Only a 10-minute walk from Sun Devil Stadium, which comes in handy for brewski-packing bargoers who need to sober up on the way back to the car, McDuffy's has been a favorite refuge for avid sports fans since it opened in 1988. It's got off-track betting on horse and greyhound races, and the bar boasts more than 30 beers and a reverse happy hour after 10 p.m. for those post-game munchies. With 12 giant screens and more than 70 additional televisions, it's no wonder McDuffy's is able to show every available NFL and NCAA tournament game, in addition to most match-ups in baseball, hockey, golf, boxing, water polo, wrestling, skiing, log rolling . . . need we go on?

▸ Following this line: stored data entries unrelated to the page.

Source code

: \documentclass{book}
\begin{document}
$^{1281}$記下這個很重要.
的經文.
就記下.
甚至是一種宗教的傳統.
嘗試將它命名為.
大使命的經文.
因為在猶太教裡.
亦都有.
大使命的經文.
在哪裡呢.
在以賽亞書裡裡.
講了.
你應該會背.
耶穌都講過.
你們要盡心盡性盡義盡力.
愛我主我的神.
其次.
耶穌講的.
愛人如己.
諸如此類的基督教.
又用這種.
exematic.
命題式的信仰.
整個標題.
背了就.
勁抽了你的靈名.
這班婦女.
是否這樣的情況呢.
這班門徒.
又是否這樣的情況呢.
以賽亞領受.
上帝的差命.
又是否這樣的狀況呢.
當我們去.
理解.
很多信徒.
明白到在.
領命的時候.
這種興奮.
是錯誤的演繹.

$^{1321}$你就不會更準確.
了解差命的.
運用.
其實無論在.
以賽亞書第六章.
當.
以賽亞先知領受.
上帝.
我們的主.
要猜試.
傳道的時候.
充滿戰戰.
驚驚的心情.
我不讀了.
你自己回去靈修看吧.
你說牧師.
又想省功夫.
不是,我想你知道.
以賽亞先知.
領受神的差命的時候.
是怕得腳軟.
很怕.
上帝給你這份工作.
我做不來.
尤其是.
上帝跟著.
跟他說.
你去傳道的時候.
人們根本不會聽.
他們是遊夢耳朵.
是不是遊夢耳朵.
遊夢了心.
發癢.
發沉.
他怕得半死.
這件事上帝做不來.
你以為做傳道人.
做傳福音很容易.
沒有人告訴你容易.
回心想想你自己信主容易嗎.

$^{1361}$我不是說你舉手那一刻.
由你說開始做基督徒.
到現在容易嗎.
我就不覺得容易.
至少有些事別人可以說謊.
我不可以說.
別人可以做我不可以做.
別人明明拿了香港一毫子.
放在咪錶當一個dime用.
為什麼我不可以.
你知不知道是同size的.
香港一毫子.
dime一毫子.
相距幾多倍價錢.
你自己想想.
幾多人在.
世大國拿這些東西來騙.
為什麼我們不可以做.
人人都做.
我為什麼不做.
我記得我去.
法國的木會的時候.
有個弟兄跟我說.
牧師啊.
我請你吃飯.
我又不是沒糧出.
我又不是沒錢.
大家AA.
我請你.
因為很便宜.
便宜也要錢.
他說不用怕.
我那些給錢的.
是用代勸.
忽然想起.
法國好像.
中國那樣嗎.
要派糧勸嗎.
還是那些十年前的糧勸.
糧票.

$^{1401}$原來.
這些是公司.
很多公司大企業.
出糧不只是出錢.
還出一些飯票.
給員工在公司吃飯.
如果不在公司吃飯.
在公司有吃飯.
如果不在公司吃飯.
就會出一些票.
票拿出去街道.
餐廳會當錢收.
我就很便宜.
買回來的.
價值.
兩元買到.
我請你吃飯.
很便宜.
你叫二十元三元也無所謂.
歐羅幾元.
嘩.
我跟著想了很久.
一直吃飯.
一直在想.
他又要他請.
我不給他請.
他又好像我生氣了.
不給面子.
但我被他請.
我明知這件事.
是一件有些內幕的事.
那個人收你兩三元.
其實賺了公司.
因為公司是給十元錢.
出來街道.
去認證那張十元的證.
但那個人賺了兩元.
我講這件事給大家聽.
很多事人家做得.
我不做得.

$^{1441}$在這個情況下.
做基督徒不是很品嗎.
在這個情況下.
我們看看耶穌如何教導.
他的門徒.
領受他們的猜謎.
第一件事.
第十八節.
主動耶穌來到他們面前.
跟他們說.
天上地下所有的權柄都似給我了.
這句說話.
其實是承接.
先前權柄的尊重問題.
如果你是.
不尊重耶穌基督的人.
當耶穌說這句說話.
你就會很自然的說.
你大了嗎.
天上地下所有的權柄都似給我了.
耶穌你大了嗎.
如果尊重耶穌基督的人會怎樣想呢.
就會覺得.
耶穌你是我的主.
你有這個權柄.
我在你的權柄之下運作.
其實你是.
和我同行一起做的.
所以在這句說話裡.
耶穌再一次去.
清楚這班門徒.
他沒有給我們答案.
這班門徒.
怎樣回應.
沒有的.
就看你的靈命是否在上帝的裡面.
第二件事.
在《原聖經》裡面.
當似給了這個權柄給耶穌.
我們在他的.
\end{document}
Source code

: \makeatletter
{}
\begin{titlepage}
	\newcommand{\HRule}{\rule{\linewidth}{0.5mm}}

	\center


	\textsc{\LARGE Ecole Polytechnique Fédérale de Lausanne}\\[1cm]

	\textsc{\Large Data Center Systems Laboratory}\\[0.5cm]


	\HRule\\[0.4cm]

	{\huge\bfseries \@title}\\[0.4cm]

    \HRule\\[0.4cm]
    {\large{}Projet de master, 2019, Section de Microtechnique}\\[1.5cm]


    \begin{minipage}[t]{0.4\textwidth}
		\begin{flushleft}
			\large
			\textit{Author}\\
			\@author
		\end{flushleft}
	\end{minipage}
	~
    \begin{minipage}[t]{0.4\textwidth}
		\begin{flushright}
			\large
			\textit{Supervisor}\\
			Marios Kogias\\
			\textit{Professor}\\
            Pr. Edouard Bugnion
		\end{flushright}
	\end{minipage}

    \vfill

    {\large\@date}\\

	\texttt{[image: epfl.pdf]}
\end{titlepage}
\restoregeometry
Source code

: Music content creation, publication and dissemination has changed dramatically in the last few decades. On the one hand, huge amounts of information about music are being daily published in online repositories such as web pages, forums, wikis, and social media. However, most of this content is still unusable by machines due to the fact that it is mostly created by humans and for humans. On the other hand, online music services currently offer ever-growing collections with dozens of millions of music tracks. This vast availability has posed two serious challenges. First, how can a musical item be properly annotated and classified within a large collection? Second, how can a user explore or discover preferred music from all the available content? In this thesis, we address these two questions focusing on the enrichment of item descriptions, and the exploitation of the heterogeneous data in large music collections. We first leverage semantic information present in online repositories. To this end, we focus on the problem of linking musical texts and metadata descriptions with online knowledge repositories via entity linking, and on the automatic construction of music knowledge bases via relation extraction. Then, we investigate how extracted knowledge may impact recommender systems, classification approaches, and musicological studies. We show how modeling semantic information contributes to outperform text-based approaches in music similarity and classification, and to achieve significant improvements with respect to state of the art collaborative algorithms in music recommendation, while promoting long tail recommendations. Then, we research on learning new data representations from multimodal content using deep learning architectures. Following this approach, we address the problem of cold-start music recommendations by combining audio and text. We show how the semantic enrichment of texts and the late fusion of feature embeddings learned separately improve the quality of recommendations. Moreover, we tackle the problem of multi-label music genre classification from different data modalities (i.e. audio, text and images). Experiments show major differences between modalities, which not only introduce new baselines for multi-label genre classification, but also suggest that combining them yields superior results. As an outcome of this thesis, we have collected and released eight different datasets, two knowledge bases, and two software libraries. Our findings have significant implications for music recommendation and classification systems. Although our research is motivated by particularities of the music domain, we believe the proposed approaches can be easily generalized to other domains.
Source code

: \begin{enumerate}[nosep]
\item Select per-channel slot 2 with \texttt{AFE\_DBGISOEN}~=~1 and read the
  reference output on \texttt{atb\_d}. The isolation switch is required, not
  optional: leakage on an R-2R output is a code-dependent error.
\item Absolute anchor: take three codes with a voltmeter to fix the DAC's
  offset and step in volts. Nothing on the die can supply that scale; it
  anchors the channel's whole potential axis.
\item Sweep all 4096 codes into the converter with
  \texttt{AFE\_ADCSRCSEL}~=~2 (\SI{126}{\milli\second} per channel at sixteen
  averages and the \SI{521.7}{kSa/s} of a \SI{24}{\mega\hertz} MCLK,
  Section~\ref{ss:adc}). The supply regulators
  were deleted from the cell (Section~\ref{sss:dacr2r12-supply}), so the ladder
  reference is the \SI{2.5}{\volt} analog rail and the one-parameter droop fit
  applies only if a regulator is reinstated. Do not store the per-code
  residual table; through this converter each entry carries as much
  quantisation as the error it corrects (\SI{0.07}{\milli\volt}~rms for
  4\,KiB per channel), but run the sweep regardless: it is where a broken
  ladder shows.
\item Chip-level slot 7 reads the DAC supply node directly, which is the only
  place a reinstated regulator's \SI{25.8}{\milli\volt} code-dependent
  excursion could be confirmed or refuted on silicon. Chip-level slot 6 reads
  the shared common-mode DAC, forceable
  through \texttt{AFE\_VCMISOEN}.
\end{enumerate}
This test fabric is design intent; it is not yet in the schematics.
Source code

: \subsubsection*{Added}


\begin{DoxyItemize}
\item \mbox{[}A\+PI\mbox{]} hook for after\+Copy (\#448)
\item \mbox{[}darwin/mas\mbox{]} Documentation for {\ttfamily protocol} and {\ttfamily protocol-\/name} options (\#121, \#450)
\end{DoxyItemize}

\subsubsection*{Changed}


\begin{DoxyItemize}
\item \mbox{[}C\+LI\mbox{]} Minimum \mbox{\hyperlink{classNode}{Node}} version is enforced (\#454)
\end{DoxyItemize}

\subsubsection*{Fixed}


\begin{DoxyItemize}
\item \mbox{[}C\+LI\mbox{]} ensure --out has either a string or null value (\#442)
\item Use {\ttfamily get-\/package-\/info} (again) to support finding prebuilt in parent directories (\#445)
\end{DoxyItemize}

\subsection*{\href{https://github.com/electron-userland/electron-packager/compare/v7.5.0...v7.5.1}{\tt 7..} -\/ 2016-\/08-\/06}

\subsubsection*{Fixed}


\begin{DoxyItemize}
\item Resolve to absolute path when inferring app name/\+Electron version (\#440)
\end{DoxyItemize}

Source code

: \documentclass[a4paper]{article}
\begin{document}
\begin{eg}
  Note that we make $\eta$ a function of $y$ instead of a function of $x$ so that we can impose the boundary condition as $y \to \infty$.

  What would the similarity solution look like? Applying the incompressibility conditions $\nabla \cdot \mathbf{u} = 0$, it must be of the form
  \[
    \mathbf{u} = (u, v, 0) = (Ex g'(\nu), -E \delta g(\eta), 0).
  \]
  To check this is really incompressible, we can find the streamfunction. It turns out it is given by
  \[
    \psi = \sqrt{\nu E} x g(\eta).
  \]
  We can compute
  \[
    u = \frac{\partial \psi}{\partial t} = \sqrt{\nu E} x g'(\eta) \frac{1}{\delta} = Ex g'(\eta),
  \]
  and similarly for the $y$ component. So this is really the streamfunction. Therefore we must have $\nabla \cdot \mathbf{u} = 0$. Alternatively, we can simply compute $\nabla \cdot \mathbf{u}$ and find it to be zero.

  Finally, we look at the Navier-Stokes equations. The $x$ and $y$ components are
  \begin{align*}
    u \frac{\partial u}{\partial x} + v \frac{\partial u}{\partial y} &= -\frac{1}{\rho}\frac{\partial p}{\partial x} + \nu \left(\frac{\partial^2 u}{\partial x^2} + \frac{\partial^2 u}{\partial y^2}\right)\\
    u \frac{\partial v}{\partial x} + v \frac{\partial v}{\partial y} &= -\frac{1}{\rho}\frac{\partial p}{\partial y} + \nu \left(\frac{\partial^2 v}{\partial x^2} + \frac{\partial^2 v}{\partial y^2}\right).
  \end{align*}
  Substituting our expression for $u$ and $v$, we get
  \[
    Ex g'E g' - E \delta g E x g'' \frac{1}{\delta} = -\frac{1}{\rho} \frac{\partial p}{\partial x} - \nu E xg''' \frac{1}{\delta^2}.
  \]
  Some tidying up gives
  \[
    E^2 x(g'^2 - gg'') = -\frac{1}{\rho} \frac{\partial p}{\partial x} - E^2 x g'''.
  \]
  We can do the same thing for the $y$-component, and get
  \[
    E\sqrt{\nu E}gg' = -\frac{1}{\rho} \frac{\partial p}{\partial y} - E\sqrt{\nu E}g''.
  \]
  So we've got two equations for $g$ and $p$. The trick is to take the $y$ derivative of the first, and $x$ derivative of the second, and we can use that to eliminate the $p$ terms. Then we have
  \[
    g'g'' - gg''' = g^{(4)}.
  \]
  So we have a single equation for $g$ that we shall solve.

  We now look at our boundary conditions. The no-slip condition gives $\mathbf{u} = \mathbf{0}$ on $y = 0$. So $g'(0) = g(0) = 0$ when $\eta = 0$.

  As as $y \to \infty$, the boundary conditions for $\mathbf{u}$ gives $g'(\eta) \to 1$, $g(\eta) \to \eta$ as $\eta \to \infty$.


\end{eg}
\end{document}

See you there. Readers' Choice: Zipps Sports Grill

MercBar
MercBar
Slinky, suave, sophisticated, and about a dozen more s-words besides, the Merc Bar is the sort of place where you can expect to see drop-dead dime pieces in backless black dresses sipping French martinis with Ketel One and Chambord, while GQ-gorgeous guys enjoy their Belvedere vodkas straight up. The interior is dark with wood paneling plucked from some Eurotrashy '60s ski-resort flick starring Elke Sommer. And all about are low couches, chairs and ottomans that the beautiful people of PHX rearrange like some giant, earth-toned game of mah-jongg. Lush, loungey music emanates from the stereo, and for a moment you can pretend that Bill Clinton's still the prez, the stock market bubble never burst, and all's right with the world. The name refers to Mercer Street in Manhattan, on which Gotham's Merc Bar, the sister to the P-town establishment, sits. The waitresses look like supermodels, and the clientele on any given night comprises a meet market that only peddles filet mignon, if you catch our drift. The self-assured and the self-appointed make the scene, and to appear there tells the world you're a person of refinement and taste, a player who can afford the better things in life, even if you're not rich -- yet. Readers' Choice: J Bar in the James Hotel

Dick's Cabaret
Hungry for a slab of beefcake? No one could accuse Dick's Cabaret of false advertising -- the club's got plenty of its objectified namesake, bobbing in the bare air beneath rippled six-pack abs. Like their cultural kin the Village People, the dancers at Dick's Cabaret fit a flurry of fantasy roles, performing as sailors, construction workers, cowboys, and whatever else tickles their, uh, fancy. Dick's boys are hard workers, too, performing every day but Monday, when the club is closed. A warning to would-be lascivious lushes and tipsy tippers: Dick's Cabaret doesn't serve liquor -- hard or otherwise -- and no alcohol is permitted on the premises. It's a good thing the shows are so intoxicating.